My recurrent theme here is, “learn it for yourself.” As long as you’re taking someone else’s word for something, you don’t know. Even if they are reliable, even if they are great reporters, even if they are experts in their field, and even if God almighty were to assure you that they were right in every particular, unless and until you experience it yourself, you won’t know. Belief is a valuable halfway point between not-knowing and knowing, but that is all it is. We believe because we do not yet know.
That’s not to say that everything we would like to know can necessarily be known. I have resigned myself to the fact that I am going to die ignorant, as are we all. But perhaps we can learn the things that are most important to us. That seems the logical place to put our effort, anyway.
My friend Richard has absorbed experience that includes Monroe Institute techniques and, more recently, the shamanistic techniques taught by Hank Wesselman.

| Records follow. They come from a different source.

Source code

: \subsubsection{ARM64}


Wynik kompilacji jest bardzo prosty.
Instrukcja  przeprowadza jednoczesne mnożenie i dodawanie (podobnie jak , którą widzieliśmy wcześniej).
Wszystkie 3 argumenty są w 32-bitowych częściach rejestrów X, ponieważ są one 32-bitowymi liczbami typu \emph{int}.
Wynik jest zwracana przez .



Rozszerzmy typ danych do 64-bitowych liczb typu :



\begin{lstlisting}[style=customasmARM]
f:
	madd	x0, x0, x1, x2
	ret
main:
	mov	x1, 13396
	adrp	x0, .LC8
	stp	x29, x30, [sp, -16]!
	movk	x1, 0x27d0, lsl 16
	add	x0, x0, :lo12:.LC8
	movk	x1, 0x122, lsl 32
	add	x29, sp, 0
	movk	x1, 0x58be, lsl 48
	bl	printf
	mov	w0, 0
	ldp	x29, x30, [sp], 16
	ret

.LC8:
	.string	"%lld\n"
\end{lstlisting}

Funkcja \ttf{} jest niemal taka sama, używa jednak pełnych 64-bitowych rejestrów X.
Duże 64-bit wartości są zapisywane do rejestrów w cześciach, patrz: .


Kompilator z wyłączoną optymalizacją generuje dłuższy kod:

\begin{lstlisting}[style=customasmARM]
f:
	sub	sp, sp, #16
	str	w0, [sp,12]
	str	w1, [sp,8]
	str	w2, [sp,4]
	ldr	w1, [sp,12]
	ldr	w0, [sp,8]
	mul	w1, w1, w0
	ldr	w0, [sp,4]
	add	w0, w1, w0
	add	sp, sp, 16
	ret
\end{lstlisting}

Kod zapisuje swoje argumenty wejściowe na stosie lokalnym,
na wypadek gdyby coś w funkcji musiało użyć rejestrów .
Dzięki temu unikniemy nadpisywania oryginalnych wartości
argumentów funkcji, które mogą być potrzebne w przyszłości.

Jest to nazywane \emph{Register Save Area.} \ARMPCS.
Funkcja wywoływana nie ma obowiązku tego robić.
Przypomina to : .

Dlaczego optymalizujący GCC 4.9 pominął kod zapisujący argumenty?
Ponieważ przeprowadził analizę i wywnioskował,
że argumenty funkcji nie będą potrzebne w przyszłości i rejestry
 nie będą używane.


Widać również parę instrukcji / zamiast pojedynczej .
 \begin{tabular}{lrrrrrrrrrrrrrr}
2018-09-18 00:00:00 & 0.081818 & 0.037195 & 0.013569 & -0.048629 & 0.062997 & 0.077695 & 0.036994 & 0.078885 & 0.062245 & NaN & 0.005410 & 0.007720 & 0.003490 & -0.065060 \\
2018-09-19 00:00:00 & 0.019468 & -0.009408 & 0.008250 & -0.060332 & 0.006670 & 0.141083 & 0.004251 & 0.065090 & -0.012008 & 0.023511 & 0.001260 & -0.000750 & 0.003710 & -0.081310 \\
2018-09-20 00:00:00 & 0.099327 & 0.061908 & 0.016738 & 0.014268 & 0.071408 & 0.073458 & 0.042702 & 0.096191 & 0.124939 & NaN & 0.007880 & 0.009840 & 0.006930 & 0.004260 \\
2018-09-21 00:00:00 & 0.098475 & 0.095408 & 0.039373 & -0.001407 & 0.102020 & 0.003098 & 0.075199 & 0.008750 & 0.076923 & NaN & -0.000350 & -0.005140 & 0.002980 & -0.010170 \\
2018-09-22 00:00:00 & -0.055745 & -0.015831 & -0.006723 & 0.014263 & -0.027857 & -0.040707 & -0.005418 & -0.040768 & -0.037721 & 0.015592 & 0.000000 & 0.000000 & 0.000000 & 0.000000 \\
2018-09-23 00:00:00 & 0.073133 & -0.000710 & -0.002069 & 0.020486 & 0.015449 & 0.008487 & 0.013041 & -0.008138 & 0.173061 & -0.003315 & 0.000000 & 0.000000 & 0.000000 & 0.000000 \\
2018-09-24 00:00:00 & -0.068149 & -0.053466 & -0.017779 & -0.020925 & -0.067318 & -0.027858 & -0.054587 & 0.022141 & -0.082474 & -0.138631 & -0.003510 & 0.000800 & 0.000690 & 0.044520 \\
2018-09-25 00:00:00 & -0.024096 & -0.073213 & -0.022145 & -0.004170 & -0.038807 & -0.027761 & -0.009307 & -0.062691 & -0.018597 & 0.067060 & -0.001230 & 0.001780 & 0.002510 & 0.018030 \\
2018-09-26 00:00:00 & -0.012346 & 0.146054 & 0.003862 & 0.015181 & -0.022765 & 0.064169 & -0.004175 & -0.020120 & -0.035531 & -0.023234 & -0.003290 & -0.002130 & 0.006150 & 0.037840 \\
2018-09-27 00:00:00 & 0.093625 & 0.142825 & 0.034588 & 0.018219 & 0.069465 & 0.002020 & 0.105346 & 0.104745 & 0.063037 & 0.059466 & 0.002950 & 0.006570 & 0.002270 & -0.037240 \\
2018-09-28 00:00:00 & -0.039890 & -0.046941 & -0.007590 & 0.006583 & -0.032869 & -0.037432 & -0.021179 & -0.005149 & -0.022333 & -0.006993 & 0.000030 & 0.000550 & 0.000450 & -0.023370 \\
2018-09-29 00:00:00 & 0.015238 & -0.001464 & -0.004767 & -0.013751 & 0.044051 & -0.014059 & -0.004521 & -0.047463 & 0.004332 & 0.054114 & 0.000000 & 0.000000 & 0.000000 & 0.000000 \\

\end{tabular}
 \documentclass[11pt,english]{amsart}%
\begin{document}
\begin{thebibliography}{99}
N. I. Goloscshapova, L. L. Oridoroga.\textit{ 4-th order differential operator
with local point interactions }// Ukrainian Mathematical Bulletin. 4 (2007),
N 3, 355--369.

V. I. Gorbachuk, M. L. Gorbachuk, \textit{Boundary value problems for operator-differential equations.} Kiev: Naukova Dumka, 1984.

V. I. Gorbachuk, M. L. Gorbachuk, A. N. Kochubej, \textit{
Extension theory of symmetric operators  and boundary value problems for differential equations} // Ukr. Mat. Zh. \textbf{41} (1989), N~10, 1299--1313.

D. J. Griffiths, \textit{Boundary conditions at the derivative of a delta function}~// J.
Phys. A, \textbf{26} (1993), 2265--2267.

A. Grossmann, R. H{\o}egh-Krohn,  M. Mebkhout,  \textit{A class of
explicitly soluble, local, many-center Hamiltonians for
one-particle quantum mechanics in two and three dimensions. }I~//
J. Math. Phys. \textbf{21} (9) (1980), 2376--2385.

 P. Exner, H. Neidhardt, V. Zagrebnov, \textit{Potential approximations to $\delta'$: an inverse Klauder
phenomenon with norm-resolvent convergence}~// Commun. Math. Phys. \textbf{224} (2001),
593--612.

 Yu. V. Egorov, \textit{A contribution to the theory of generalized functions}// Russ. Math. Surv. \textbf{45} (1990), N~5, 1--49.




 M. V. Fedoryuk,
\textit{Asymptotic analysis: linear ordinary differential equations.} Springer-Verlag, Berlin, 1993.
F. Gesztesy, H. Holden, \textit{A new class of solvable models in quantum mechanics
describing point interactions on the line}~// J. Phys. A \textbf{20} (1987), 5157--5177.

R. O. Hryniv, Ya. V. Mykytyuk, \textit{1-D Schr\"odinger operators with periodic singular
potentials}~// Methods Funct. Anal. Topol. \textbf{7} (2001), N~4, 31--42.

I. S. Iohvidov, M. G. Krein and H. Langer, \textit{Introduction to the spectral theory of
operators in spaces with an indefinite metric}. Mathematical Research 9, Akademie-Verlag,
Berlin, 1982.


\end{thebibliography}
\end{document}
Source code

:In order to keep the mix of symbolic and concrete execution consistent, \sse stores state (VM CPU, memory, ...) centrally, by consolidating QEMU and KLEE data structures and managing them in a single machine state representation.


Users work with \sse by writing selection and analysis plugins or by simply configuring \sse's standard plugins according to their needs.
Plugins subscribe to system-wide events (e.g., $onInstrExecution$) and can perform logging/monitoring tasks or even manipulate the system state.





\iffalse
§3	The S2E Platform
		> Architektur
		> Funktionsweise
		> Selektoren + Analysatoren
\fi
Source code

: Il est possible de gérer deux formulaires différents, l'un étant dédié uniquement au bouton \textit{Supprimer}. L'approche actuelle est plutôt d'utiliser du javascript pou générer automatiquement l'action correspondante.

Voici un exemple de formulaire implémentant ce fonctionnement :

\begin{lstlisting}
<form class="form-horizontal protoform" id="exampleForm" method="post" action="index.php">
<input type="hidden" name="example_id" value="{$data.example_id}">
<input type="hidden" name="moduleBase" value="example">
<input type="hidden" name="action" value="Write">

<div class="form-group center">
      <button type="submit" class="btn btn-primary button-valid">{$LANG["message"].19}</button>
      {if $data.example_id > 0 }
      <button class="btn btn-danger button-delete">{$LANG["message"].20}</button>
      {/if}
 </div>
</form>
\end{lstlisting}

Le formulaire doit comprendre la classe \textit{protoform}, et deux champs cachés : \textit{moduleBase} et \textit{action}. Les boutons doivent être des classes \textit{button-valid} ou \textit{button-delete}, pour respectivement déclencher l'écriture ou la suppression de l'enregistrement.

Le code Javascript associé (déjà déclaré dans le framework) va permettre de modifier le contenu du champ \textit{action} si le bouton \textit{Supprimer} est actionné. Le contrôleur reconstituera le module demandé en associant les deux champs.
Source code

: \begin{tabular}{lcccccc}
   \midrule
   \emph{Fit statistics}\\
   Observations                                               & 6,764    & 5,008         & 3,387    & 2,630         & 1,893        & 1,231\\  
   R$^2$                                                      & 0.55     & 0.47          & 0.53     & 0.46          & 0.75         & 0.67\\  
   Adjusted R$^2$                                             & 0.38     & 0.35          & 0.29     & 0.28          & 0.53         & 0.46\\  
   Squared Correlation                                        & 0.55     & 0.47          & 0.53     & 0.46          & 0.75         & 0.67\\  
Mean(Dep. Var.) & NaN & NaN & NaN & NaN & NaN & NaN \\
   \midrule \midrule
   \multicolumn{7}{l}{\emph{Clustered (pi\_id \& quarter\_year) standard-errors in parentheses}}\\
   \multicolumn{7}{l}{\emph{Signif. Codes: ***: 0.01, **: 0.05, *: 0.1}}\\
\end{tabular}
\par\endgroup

Richard has his own blog, “The Sacred Path” — http://thesacredpath.wordpress.com/ — which is well worth your time. I mention him here because of his most recent post, “The Power of Intent and Commitment.” No point in my summarizing it for you when you can go to his site, which I highly recommend.
Yes, it’s still second-hand. Reading and understanding and believing are not the same thing as the knowing that can only come from first-hand experience. But, like faith, other people’s testimony may serve to keep the spark alive against the time when first-hand knowledge is to be obtained. That’s what this site is about too.
Yes, Frank!
Well said and passionate! I found I can read and read the accounts of others on end, but unless I experience it personally, it is imagined in the mind, unknown in the heart. Head is the intellect, heart is the knowing, eh?
Naomi
No, that isn’t the distinction i am drawing. The intellect may suppose or theorize, but only experience will provide first-hand knowledge that transcends theory.
I like what you said about belief is the half-way point between knowing and not knowing. I hadn’t really thought of it that way before, but that is exactly what it is.
And “we believe because we do not yet know.” That is so right. You have an amazing way with words. I would envy you, but that would be useless.